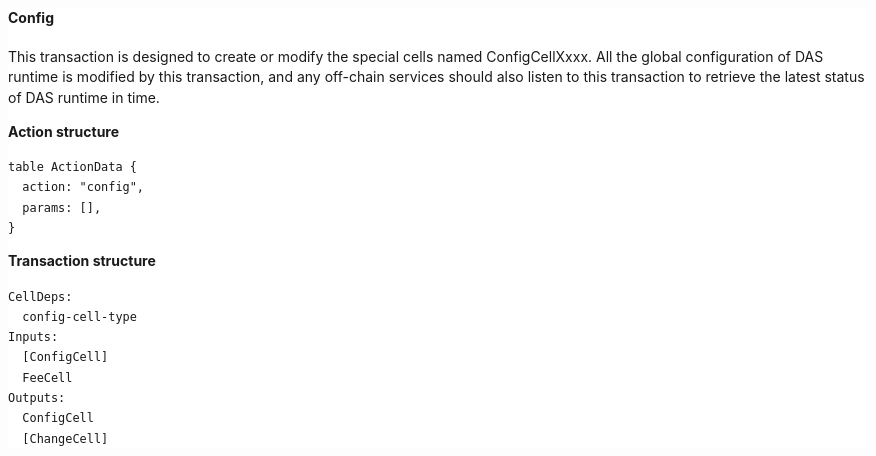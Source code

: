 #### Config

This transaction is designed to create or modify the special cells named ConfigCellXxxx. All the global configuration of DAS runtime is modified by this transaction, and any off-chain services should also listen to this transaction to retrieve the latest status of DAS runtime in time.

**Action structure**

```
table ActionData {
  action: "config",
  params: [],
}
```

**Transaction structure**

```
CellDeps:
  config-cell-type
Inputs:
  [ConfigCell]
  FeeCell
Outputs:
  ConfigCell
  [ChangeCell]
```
──────────
**Instructions for the task:**
Collect each line of the entries that has the word "structure", copying it in full.

**Solution to the problem:**
**Action structure**
**Transaction structure**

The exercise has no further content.